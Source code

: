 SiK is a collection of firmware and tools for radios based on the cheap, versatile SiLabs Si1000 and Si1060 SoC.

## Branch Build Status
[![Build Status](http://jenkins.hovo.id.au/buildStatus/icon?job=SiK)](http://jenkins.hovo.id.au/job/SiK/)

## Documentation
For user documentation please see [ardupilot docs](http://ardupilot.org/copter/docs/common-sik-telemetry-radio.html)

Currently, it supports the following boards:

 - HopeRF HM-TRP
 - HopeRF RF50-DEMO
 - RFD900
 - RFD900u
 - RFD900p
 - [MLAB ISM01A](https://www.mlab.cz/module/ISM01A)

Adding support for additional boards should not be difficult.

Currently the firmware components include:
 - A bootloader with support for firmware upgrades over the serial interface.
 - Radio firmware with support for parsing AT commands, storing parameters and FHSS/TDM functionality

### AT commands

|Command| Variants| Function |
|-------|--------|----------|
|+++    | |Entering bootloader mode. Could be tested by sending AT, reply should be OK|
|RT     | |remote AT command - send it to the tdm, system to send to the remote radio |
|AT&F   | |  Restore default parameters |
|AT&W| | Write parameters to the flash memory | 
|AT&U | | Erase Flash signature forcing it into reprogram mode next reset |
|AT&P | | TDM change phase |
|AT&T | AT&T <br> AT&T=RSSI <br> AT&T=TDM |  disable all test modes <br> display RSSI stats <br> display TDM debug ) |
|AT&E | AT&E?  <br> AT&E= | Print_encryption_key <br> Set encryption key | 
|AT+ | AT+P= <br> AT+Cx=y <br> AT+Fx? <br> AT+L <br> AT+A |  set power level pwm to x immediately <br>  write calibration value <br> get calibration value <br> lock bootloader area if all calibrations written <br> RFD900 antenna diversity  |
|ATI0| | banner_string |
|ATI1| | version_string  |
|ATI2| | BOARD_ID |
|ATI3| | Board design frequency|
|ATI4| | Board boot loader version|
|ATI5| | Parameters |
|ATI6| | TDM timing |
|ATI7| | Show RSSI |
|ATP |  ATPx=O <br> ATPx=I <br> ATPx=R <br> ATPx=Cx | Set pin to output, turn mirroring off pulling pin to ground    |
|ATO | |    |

:::::

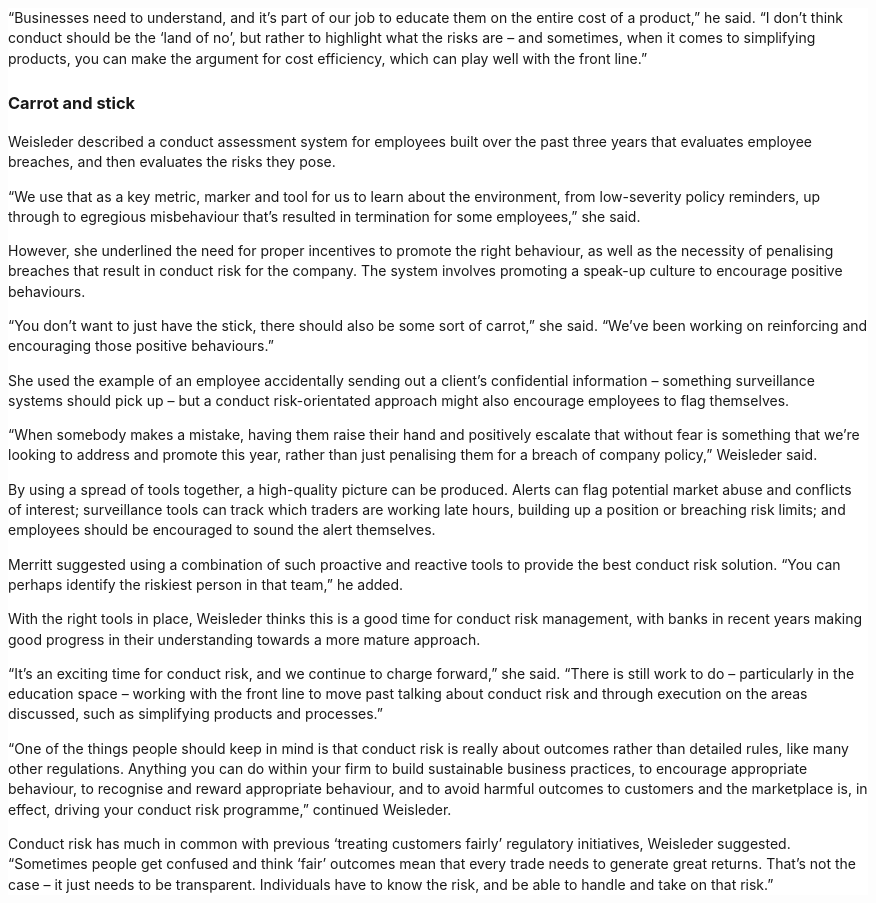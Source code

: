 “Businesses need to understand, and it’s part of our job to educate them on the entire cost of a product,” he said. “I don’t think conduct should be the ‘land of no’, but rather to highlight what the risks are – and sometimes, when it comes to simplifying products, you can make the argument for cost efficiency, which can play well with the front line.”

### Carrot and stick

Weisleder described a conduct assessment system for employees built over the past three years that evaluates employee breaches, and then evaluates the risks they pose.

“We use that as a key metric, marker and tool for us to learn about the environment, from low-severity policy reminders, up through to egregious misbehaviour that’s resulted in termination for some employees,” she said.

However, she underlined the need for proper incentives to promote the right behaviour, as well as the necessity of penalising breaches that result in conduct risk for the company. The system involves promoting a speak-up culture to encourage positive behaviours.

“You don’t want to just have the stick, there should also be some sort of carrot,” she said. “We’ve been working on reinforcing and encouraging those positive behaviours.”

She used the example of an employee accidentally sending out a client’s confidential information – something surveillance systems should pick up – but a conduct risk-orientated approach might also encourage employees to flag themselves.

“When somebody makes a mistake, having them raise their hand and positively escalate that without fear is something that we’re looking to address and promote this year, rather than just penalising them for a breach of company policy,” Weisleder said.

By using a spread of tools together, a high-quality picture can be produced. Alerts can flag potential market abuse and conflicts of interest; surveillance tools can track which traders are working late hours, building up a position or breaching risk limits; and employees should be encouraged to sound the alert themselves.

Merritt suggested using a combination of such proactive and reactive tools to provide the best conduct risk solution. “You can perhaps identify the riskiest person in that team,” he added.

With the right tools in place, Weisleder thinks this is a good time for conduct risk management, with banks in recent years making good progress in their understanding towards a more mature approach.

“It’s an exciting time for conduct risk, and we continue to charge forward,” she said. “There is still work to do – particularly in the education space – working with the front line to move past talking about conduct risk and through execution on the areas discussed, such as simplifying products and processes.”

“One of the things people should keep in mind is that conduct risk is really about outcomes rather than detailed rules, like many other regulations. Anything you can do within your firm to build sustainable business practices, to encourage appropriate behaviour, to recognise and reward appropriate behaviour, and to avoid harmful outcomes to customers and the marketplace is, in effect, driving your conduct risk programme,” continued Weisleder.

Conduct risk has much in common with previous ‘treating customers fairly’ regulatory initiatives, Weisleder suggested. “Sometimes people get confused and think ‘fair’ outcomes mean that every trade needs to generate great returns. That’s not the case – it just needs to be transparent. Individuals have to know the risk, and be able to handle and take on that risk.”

:::::

● **GOAL OF THE EXERCISE**
How many of the lines above include the word "people"? Give that number without comment.

● **ANSWER**
2